それで、裕美様を呼ばせていただいたアルーっ」

またまた違うちっちゃいのが答える。

「じゃあ、一緒に戦ってくれるの?」

「もっちろんだよっ!それで、戦いが終わったら、裕美様はすぐに元の世界へお戻しするよっ!」

またまたまた違うちっちゃ(以下略)


「分かった!私、頑張るよ!」


さあ早速っ!電車を降りて・・・!


「わああー!噂をすればでっせ!」

ん?

後ろを振り向くと・・・。

うわああああああ何これキモいいいいいいい!!!!!

なんか、紫色の泥の、真ん中が盛り上がってるやつみたいなのがぬめーっとでてきた!

しかも、言ってた通り、私と同じくらいの大きさだし!


「魔王っす!さあ、やってやるっす!」

えっ!?いきなり魔王!?

「裕美様もよろしくお願いしますネ!

気合いいれていくアルーっ!

さあ!」

それぞれ、槍みたいなのをかまえるちっちゃいの達。

表情も、真剣そのままだ。

(でもなんかかわいい)

「いやいや。

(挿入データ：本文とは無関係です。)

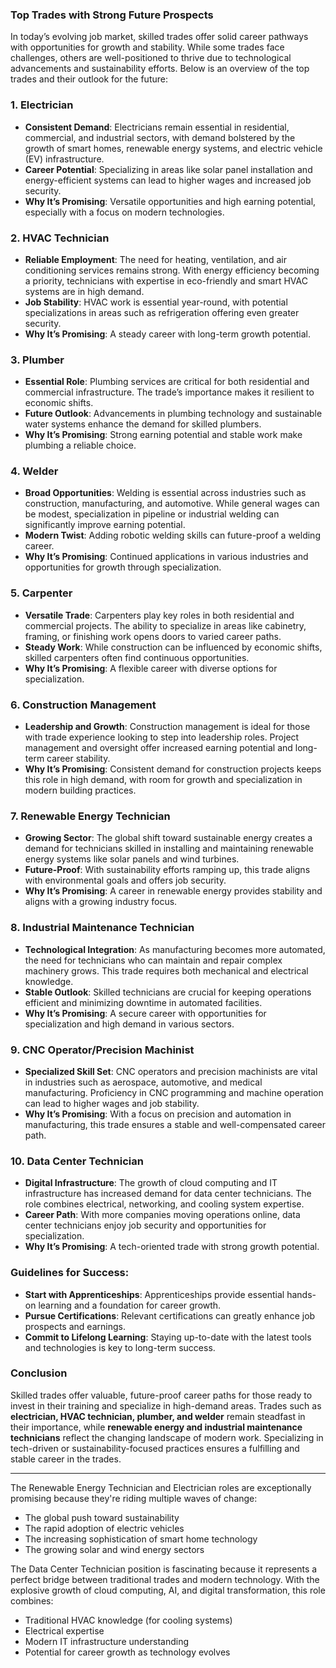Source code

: ### **Top Trades with Strong Future Prospects**

In today’s evolving job market, skilled trades offer solid career pathways with opportunities for growth and stability. While some trades face challenges, others are well-positioned to thrive due to technological advancements and sustainability efforts. Below is an overview of the top trades and their outlook for the future:

### **1. Electrician**
- **Consistent Demand**: Electricians remain essential in residential, commercial, and industrial sectors, with demand bolstered by the growth of smart homes, renewable energy systems, and electric vehicle (EV) infrastructure.
- **Career Potential**: Specializing in areas like solar panel installation and energy-efficient systems can lead to higher wages and increased job security.
- **Why It’s Promising**: Versatile opportunities and high earning potential, especially with a focus on modern technologies.

### **2. HVAC Technician**
- **Reliable Employment**: The need for heating, ventilation, and air conditioning services remains strong. With energy efficiency becoming a priority, technicians with expertise in eco-friendly and smart HVAC systems are in high demand.
- **Job Stability**: HVAC work is essential year-round, with potential specializations in areas such as refrigeration offering even greater security.
- **Why It’s Promising**: A steady career with long-term growth potential.

### **3. Plumber**
- **Essential Role**: Plumbing services are critical for both residential and commercial infrastructure. The trade’s importance makes it resilient to economic shifts.
- **Future Outlook**: Advancements in plumbing technology and sustainable water systems enhance the demand for skilled plumbers.
- **Why It’s Promising**: Strong earning potential and stable work make plumbing a reliable choice.

### **4. Welder**
- **Broad Opportunities**: Welding is essential across industries such as construction, manufacturing, and automotive. While general wages can be modest, specialization in pipeline or industrial welding can significantly improve earning potential.
- **Modern Twist**: Adding robotic welding skills can future-proof a welding career.
- **Why It’s Promising**: Continued applications in various industries and opportunities for growth through specialization.

### **5. Carpenter**
- **Versatile Trade**: Carpenters play key roles in both residential and commercial projects. The ability to specialize in areas like cabinetry, framing, or finishing work opens doors to varied career paths.
- **Steady Work**: While construction can be influenced by economic shifts, skilled carpenters often find continuous opportunities.
- **Why It’s Promising**: A flexible career with diverse options for specialization.

### **6. Construction Management**
- **Leadership and Growth**: Construction management is ideal for those with trade experience looking to step into leadership roles. Project management and oversight offer increased earning potential and long-term career stability.
- **Why It’s Promising**: Consistent demand for construction projects keeps this role in high demand, with room for growth and specialization in modern building practices.

### **7. Renewable Energy Technician**
- **Growing Sector**: The global shift toward sustainable energy creates a demand for technicians skilled in installing and maintaining renewable energy systems like solar panels and wind turbines.
- **Future-Proof**: With sustainability efforts ramping up, this trade aligns with environmental goals and offers job security.
- **Why It’s Promising**: A career in renewable energy provides stability and aligns with a growing industry focus.

### **8. Industrial Maintenance Technician**
- **Technological Integration**: As manufacturing becomes more automated, the need for technicians who can maintain and repair complex machinery grows. This trade requires both mechanical and electrical knowledge.
- **Stable Outlook**: Skilled technicians are crucial for keeping operations efficient and minimizing downtime in automated facilities.
- **Why It’s Promising**: A secure career with opportunities for specialization and high demand in various sectors.

### **9. CNC Operator/Precision Machinist**
- **Specialized Skill Set**: CNC operators and precision machinists are vital in industries such as aerospace, automotive, and medical manufacturing. Proficiency in CNC programming and machine operation can lead to higher wages and job stability.
- **Why It’s Promising**: With a focus on precision and automation in manufacturing, this trade ensures a stable and well-compensated career path.

### **10. Data Center Technician**
- **Digital Infrastructure**: The growth of cloud computing and IT infrastructure has increased demand for data center technicians. The role combines electrical, networking, and cooling system expertise.
- **Career Path**: With more companies moving operations online, data center technicians enjoy job security and opportunities for specialization.
- **Why It’s Promising**: A tech-oriented trade with strong growth potential.

### **Guidelines for Success:**
- **Start with Apprenticeships**: Apprenticeships provide essential hands-on learning and a foundation for career growth.
- **Pursue Certifications**: Relevant certifications can greatly enhance job prospects and earnings.
- **Commit to Lifelong Learning**: Staying up-to-date with the latest tools and technologies is key to long-term success.

### **Conclusion**
Skilled trades offer valuable, future-proof career paths for those ready to invest in their training and specialize in high-demand areas. Trades such as **electrician, HVAC technician, plumber, and welder** remain steadfast in their importance, while **renewable energy and industrial maintenance technicians** reflect the changing landscape of modern work. Specializing in tech-driven or sustainability-focused practices ensures a fulfilling and stable career in the trades.

---

The Renewable Energy Technician and Electrician roles are exceptionally promising because they're riding multiple waves of change:
- The global push toward sustainability
- The rapid adoption of electric vehicles
- The increasing sophistication of smart home technology
- The growing solar and wind energy sectors

The Data Center Technician position is fascinating because it represents a perfect bridge between traditional trades and modern technology. With the explosive growth of cloud computing, AI, and digital transformation, this role combines:
- Traditional HVAC knowledge (for cooling systems)
- Electrical expertise
- Modern IT infrastructure understanding
- Potential for career growth as technology evolves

さあ!といわれても・・・。

触りたくないし!」

「なんでっすかぁー!」

「だって、ぬめーって言ったよ!?

グチョーって言ったよ!?

これ、潰すとグチャッって言って、

紫のヌルヌルがビチョーってなるやつだよ!?

(超ウルトラスーパーパニック状態)」

「あちゃー、聞きたくない効果音があふれかえっちゃってるよっ!」

「嫌な効果音のオンパレードは、そこらへんでやめてくだされーっ!」

「ほら、魔王待ってまっせ!」

ほんとだ。

あぐらかいて、頬杖ついて、ビンボーゆすりしてる。

ヌルヌル集合体のくせに、ずいぶん器用だなー。

「で、どうやって戦うの?」

「簡単だよっ!

アルネ、アレの出番だよっ!」

「分かったアルーっ!」

あっ、君はアルネって名前だったのね。

「パッパラーン!アル!」

ハデな効果音とともに、アルネが出してきたのは・・・?

「・・・これ、完全にGOKI退治用のやつだよね?」

「気にしないで、ちゃちゃっとやってくだされっ!」

遠くで、ちっちゃいのが叫ぶ。

見ると、私があたふたしている間に、槍みたいなのを投げて、攻撃を始めていたみたい。

よしっ、私も!

狙いを定めて、遠くから・・・!


プシュー!


泡のようなものが、紫色のぬめーっとしたヤツを包み込む。

「中身を全部使っちゃってくだされっ!」

OK!

プシューーーーーーーーーー!

おう、結構出るね。

普通に30cmくらいの缶で、新品でもなさそうだったのに。


それでも、すぐに全部使い終わった。


・・・。


魔王、静かになったよ?

「・・・これ、倒せたカンジ?」

「そうだよっ!」

「すごいっす!」


・・・ため息の六重奏。

「「「「「「・・・泡の中身、確認しますか。」」」」」」


遠く離れた、泡+魔王の塊に近づきながら話す。

ちっちゃいの達に歩幅を合わせると、ゆっくり歩くことになっちゃうんだよね。

「っていうかさ、魔王倒すの私じゃなくてもよかったんじゃない?

だって、普通のGOKI用のスプレー噴射するだけだし。」

「いいや、だめっす!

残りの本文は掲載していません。